Aus dem schwarzafrikanischen Goldsuch-Exil über sein Ostsee-Domizil wieder in Wien, zelebriert und
dirigiert Karma ein szenarisches Werk voll güldener Werktafeln, Weltscheiben, rotierender Disken und
Kleinskulpturen.


Die Provokation aus der musealen Absenz von Meister KARMA, dem Maler des ewigen Goldrausches, dem Künstler einzigartiger Schwarzgold-Kolorismen und theatergerechter Beblattgoldungsaktion, ergreift in dieser hochkarätigen Präsentation einen revolvierenden Höhepunkt.

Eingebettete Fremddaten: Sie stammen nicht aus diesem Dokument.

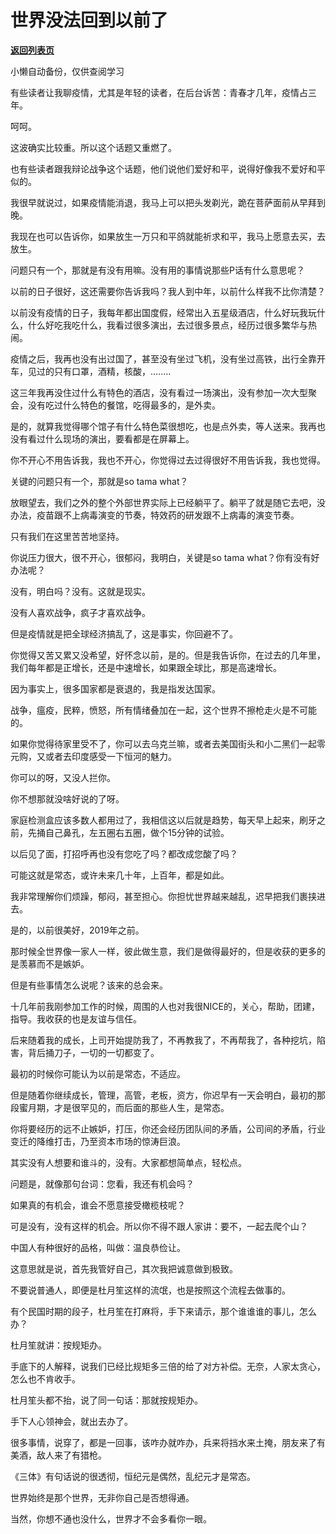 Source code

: # 世界没法回到以前了

[**返回列表页**](/gzh/记忆承载3)

小懒自动备份，仅供查阅学习

有些读者让我聊疫情，尤其是年轻的读者，在后台诉苦：青春才几年，疫情占三年。  

  

呵呵。

  

这波确实比较重。所以这个话题又重燃了。  

  

也有些读者跟我辩论战争这个话题，他们说他们爱好和平，说得好像我不爱好和平似的。

  

我很早就说过，如果疫情能消退，我马上可以把头发剃光，跪在菩萨面前从早拜到晚。  

  

我现在也可以告诉你，如果放生一万只和平鸽就能祈求和平，我马上愿意去买，去放生。

  

问题只有一个，那就是有没有用嘛。没有用的事情说那些P话有什么意思呢？

  

以前的日子很好，这还需要你告诉我吗？我人到中年，以前什么样我不比你清楚？  

  

以前没有疫情的日子，我每年都出国度假，经常出入五星级酒店，什么好玩我玩什么，什么好吃我吃什么，我看过很多演出，去过很多景点，经历过很多繁华与热闹。  

  

疫情之后，我再也没有出过国了，甚至没有坐过飞机，没有坐过高铁，出行全靠开车，见过的只有口罩，酒精，核酸，........  

  

这三年我再没住过什么有特色的酒店，没有看过一场演出，没有参加一次大型聚会，没有吃过什么特色的餐馆，吃得最多的，是外卖。  

  

是的，就算我觉得哪个馆子有什么特色菜很想吃，也是点外卖，等人送来。我再也没有看过什么现场的演出，要看都是在屏幕上。

  

你不开心不用告诉我，我也不开心，你觉得过去过得很好不用告诉我，我也觉得。  

  

关键的问题只有一个，那就是so tama what？  

  

放眼望去，我们之外的整个外部世界实际上已经躺平了。躺平了就是随它去吧，没办法，疫苗跟不上病毒演变的节奏，特效药的研发跟不上病毒的演变节奏。

  

只有我们在这里苦苦地坚持。  

  

你说压力很大，很不开心，很郁闷，我明白，关键是so tama what？你有没有好办法呢？

  

没有，明白吗？没有。这就是现实。

  

没有人喜欢战争，疯子才喜欢战争。  

  

但是疫情就是把全球经济搞乱了，这是事实，你回避不了。

  

你觉得又苦又累又没希望，好怀念以前，是的。但是我告诉你，在过去的几年里，我们每年都是正增长，还是中速增长，如果跟全球比，那是高速增长。

  

因为事实上，很多国家都是衰退的，我是指发达国家。

  

战争，瘟疫，民粹，愤怒，所有情绪叠加在一起，这个世界不擦枪走火是不可能的。  

  

如果你觉得待家里受不了，你可以去乌克兰嘛，或者去美国街头和小二黑们一起零元购，又或者去印度感受一下恒河的魅力。  

  

你可以的呀，又没人拦你。

  

你不想那就没啥好说的了呀。  

  

家庭检测盒应该多数人都用过了，我相信这以后就是趋势，每天早上起来，刷牙之前，先捅自己鼻孔，左五圈右五圈，做个15分钟的试验。  

  

以后见了面，打招呼再也没有您吃了吗？都改成您酸了吗？

  

可能这就是常态，或许未来几十年，上百年，都是如此。  

  

我非常理解你们烦躁，郁闷，甚至担心。你担忧世界越来越乱，迟早把我们裹挟进去。

  

是的，以前很美好，2019年之前。  

  

那时候全世界像一家人一样，彼此做生意，我们是做得最好的，但是收获的更多的是羡慕而不是嫉妒。  

  

但是有些事情怎么说呢？该来的总会来。

  

十几年前我刚参加工作的时候，周围的人也对我很NICE的，关心，帮助，团建，指导。我收获的也是友谊与信任。

  

后来随着我的成长，上司开始提防我了，不再教我了，不再帮我了，各种挖坑，陷害，背后捅刀子，一切的一切都变了。

  

最初的时候你可能认为以前是常态，不适应。  

  

但是随着你继续成长，管理，高管，老板，资方，你迟早有一天会明白，最初的那段蜜月期，才是很罕见的，而后面的那些人生，是常态。

  

你将要经历的远不止嫉妒，打压，你还会经历团队间的矛盾，公司间的矛盾，行业变迁的降维打击，乃至资本市场的惊涛巨浪。  

  

其实没有人想要和谁斗的，没有。大家都想简单点，轻松点。

  

问题是，就像那句台词：您看，我还有机会吗？

  

如果真的有机会，谁会不愿意接受橄榄枝呢？  

  

可是没有，没有这样的机会。所以你不得不跟人家讲：要不，一起去爬个山？

  

中国人有种很好的品格，叫做：温良恭俭让。  

  

这意思就是说，首先我管好自己，其次我把诚意做到极致。  

  

不要说普通人，即便是杜月笙这样的流氓，也是按照这个流程去做事的。  

  

有个民国时期的段子，杜月笙在打麻将，手下来请示，那个谁谁谁的事儿，怎么办？  

  

杜月笙就讲：按规矩办。  

  

手底下的人解释，说我们已经比规矩多三倍的给了对方补偿。无奈，人家太贪心，怎么也不肯收手。

  

杜月笙头都不抬，说了同一句话：那就按规矩办。

  

手下人心领神会，就出去办了。

  

很多事情，说穿了，都是一回事，该咋办就咋办，兵来将挡水来土掩，朋友来了有美酒，敌人来了有猎枪。  

  

《三体》有句话说的很透彻，恒纪元是偶然，乱纪元才是常态。

  

世界始终是那个世界，无非你自己是否想得通。

  

当然，你想不通也没什么，世界才不会多看你一眼。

Die Präsentation gipfelt in einer seiner berühmten Beblattgoldungen, und belegt damit den mehrdimensionalen Status seines Malstils.
Karma zeigt auch die Vielseitigkeit in der Motivwahl: vom Goldfundstück über Akt, Abstrakt, Portrait, Land und Konstrukt.
Karma`s Goldpalette erstreckt sich vom rötlichen Dukatengold über patiniertes Reichbleichgold, Gelbgold bis zu Weissgold und dem 23,5-karätigen Blattgold, das er mit unikater Exklusivität zur Kulmination seiner Darstellung macht.

Karma grenzt sich durch den Wert und das Wertvolle in Material und Gestaltung seiner Kunst ab, seine Werke zeigen den Anspruch auf Absolutismus und aufrechte Aktion und fördern so die frenetische Akklamation gezielter Sammler.